Can any finite digit of the non-computable function always be a computable?

Question

Can any finite digit of the non-computable function always be computable? If so, does this create a contradiction?

Let $\left\{a_n\right\}$ be a non-computable binary sequence and $f:\mathbb{N^+}\longrightarrow \left\{0,1\right\}$ be a $n'$th digit of the sequence $a_n$ or $f(n):=\left\{a_n\right\}_{n\in\mathbb{N^+}}$. Of course, we have no $n'$th digit formula for $f(n)$. Does this imply, any finite digit of the non-computable binary sequence is also not computable ? Otherwise, for any $n\in\mathbb N^+$, if $f(n)$ is computable, this implies $f(n)$ is computable which gives a contradiction.
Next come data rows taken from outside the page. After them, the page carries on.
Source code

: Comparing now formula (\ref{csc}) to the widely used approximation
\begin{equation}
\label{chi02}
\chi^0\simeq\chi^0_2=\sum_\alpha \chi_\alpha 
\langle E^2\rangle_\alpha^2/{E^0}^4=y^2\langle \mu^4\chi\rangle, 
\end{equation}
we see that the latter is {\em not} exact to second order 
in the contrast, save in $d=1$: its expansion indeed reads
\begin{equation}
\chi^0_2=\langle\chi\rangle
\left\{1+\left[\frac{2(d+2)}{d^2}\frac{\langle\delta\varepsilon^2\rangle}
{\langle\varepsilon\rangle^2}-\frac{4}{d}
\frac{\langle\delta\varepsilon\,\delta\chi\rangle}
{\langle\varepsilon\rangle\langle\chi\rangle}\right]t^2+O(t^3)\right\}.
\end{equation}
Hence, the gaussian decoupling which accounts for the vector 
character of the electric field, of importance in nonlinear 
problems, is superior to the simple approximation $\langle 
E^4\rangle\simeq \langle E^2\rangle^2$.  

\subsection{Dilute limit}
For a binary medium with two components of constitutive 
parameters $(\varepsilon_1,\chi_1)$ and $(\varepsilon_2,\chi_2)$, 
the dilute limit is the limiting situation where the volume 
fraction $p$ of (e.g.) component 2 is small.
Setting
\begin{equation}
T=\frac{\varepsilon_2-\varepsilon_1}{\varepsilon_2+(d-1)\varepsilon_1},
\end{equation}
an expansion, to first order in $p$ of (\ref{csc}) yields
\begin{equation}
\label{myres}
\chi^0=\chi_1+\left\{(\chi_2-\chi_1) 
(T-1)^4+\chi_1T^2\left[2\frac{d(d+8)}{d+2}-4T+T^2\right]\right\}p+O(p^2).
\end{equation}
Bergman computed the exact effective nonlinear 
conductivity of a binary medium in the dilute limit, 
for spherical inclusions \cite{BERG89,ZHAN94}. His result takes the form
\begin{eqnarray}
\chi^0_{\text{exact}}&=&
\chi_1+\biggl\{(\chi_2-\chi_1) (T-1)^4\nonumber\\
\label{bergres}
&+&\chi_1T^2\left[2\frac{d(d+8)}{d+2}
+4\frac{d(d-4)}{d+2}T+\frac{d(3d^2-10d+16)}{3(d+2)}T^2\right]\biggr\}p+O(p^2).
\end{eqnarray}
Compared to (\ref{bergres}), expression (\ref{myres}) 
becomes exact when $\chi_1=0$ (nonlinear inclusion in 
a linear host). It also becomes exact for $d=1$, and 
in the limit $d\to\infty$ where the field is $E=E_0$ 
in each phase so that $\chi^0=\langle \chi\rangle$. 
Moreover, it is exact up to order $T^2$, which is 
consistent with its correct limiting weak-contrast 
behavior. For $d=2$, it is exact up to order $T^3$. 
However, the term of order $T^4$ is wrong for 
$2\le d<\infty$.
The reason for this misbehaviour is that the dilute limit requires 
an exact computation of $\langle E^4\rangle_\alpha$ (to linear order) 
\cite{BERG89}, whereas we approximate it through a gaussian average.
What are the points I miss?

Answer 1

If I correctly understand your question, each individual digit of your sequence $f$ is 0 or 1. 0 is computable, namely by the program "print 0" (which ignores it input). Similarly, 1 is computable. So each individual digit in your sequence is computable. None of these trivial facts has any bearing on whether the whole function $f$ is computable.

Answer 2

Hint: A function $\ g:\mathbb{N}^+\rightarrow\{0,1\}\ $ is computable if there exists a Turing machine or equivalent that will eventually return the value of $\ g(n)\ $ when given the value of $\ n\ $ as input. Suppose $\ h:\mathbb{N}^+\rightarrow\{0,1\}\ $ is non-computable and $\ g:\mathbb{N}^+\rightarrow\{0,1\}\ $ is computable. Define $$ a_n=f(n)=\cases{g(n)& if $\ n\in\mathbb{N}^+\ $ is odd,\\ h\left(\frac{n}{2}\right)& if $\ n\in\mathbb{N}^+\ $ is even.} $$ Is $\ \left\{a_n\right\}\ $ computable or non-computable?